Among BC treatment options, anti-estrogen drugs (tamoxifen or aromatase inhibitors), and epidermal growth factor-targeted therapies (trastuzumab) have largely proven effective [4-6]. But even if these therapies are still the mainstay of breast cancer treatment, they display important disadvantages. Firstly, tamoxifen and aromatase inhibitors increase the risk of endometrial cancer and osteoporosis, respectively [7], while anti-epidermal growth factor agents cause severe cardiac toxicity [8]. Secondly, the efficacy of endocrine-active drugs is limited by intrinsic and acquired resistance [9]. Finally, these approaches are useless in triple-negative breast cancers (TNBC) that do not express estrogen, progesterone or human epidermal growth factor receptors and are characterized by an extremely poor prognosis [10]. These factors underline the urgent need for novel clinical strategies.

The most promising approach is based on cancer vaccines. Such vaccinations exploit tumor-associated antigens able to raise specific cytotoxic T lymphocyte (CTL) antitumor responses both in animal models and in clinical settings [11-14]. Targets for ideal immunotherapy should have an expression pattern highly restricted to tumor cells to prevent autoimmunity. The main categories of antigens that meet these requirements are mutated, viral and differentiation antigens. Numerous clinical trials are currently ongoing for breast cancer vaccines based, for instance, on MUC-1 or estrogen receptors (clinical trial identifiers NCT00986609 and 6 NCT00343109). More recently, a novel and expanding group of tumor-associated antigens has been discovered: since their expression is testis-restricted, but strongly associated with many tumors, they are called cancer/testis antigens (CTA). Their marked immunogenicity and restricted expression make them ideal targets for immunotherapies: CTA vaccinations have been successfully performed in patients with solid cancers of different origins such as lung, ovary and melanoma [15-17]. CTA expression in BC has been found to affect cell proliferation [18,19] and to be correlated with a lack of estrogen receptor expression and poor prognosis [20,21].

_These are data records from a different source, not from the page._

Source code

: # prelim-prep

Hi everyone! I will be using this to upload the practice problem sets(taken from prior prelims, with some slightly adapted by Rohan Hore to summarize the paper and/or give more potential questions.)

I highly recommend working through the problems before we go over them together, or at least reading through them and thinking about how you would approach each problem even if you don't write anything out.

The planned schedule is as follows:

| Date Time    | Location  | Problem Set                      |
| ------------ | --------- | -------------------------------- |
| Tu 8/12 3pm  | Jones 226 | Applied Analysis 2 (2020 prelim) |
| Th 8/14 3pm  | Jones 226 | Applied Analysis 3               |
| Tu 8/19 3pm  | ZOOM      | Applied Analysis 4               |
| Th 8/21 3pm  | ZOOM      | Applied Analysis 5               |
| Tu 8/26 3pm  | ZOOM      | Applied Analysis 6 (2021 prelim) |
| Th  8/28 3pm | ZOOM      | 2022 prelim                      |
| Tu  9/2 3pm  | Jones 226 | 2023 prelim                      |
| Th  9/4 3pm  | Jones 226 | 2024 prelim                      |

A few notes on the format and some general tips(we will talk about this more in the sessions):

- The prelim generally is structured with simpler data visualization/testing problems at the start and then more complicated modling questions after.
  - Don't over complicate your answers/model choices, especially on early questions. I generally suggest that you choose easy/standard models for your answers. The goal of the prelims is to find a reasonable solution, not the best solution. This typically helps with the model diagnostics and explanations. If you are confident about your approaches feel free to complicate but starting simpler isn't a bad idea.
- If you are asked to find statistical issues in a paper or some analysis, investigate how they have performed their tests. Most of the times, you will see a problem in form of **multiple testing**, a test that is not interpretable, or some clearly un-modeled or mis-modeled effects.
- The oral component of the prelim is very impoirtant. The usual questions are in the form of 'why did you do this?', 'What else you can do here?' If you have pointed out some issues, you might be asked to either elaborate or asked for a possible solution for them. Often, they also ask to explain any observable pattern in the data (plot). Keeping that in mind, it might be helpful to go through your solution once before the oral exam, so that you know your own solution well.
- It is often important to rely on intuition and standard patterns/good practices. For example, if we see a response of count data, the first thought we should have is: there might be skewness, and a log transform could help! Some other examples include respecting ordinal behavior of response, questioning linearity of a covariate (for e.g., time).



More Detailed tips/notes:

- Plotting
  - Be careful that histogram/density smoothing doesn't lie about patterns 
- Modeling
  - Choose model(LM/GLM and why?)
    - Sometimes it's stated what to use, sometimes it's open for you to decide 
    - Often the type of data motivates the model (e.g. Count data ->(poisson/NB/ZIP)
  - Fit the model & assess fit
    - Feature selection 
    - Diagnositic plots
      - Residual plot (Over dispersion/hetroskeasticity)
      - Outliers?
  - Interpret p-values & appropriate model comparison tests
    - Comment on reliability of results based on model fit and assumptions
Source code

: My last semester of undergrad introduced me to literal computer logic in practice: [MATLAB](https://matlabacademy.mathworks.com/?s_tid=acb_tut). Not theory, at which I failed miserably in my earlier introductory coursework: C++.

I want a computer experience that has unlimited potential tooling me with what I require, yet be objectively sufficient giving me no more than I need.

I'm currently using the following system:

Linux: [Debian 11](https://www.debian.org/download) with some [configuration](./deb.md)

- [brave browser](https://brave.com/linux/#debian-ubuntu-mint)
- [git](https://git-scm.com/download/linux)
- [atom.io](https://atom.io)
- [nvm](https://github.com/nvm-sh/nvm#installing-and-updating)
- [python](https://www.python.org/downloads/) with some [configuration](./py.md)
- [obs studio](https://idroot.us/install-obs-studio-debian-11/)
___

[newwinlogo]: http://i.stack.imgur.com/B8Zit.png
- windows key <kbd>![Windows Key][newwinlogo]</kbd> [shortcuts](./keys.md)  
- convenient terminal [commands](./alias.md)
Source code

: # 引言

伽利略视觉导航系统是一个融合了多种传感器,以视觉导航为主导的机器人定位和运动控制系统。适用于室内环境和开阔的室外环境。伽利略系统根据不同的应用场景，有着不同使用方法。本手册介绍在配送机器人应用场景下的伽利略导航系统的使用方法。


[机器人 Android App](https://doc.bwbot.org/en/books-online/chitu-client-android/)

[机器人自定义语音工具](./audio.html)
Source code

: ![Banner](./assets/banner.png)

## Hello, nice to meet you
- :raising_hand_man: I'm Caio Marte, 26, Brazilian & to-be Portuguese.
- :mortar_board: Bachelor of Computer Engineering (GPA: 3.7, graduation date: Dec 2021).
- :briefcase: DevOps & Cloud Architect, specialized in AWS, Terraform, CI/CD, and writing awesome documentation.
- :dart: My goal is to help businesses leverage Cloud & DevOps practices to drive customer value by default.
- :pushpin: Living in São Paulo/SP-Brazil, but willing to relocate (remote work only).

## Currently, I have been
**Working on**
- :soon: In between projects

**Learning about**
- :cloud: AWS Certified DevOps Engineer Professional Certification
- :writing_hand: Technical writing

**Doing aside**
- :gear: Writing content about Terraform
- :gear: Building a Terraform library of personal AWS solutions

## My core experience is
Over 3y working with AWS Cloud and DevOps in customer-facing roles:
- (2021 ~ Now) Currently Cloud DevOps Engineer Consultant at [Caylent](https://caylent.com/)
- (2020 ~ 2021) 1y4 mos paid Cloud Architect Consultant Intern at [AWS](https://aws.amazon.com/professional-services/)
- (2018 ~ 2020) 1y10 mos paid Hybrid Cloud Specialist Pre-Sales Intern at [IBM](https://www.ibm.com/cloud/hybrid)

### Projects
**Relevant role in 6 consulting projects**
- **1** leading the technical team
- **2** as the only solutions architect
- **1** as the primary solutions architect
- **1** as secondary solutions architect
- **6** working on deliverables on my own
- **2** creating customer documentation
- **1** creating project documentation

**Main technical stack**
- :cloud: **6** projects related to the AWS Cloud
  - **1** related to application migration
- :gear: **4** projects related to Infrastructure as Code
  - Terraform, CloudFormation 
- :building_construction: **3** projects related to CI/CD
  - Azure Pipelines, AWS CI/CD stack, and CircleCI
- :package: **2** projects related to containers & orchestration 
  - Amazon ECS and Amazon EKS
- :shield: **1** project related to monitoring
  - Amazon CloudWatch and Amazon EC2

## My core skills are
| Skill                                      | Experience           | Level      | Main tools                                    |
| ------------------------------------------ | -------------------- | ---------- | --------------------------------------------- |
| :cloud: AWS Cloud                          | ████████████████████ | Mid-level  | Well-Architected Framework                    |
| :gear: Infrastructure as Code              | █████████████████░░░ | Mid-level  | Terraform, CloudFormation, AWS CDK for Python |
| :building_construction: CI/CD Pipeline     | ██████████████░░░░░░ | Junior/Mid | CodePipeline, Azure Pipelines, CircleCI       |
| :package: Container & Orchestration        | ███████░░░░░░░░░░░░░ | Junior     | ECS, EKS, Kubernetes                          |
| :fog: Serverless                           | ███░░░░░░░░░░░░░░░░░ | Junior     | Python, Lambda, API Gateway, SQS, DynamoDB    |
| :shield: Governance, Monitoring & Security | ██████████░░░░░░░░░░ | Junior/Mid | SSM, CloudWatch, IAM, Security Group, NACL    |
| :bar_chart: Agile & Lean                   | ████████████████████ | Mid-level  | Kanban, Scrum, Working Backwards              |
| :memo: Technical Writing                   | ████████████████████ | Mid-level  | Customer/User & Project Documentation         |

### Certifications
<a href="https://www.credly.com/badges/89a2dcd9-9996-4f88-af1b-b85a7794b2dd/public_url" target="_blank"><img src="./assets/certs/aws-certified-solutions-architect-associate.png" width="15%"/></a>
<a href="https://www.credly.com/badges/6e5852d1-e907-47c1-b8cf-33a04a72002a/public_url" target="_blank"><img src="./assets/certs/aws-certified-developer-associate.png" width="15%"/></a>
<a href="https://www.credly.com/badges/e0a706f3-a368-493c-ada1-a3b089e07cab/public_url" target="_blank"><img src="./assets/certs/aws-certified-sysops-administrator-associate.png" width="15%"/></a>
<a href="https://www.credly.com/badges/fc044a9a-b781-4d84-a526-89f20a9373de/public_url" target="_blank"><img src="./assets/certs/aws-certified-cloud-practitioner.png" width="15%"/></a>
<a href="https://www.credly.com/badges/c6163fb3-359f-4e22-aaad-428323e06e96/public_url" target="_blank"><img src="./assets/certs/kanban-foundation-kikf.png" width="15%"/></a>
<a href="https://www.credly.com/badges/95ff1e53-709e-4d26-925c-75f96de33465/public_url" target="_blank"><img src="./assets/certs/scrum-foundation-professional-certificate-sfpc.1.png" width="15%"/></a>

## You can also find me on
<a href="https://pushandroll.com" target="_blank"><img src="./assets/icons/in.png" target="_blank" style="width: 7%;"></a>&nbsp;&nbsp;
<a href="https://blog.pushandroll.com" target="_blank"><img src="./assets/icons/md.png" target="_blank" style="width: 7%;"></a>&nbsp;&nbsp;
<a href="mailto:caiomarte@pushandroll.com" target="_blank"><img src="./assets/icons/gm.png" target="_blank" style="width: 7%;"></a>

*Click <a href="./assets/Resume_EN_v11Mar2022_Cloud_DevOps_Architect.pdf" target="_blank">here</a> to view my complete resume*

The cancer/testis antigen Sperm Protein 17 (SP17) is a highly conserved mammalian protein, normally found in spermatozoa, where it contributes to sperm maturation, capacitation and acrosomal reaction [22]. Aberrant SP17 expression has been shown in ovarian and esophageal cancers [23,24], nervous system tumors [25] and in multiple myeloma [26]. SP17 mechanisms of action in cancer cells are still poorly understood. Nonetheless, it has been shown that SP17 mediates cell-cell adhesion in malignant B-lymphocytes through heparan-sulfate [27], and enhances cell motility and drug resistance in ovarian cancer [28]. Thus, SP17-targeted immunotherapy is likely to prove effective in various solid and hematological tumors.

SP17 expression in BC has not been investigated. In the present study, the inventor evaluated SP17 expression at the mRNA and protein levels in human breast cancer cell lines, primary IDBC and normal breast tissue. Then, SP17 immunogenicity was assessed for the development of breast cancer immunotherapy.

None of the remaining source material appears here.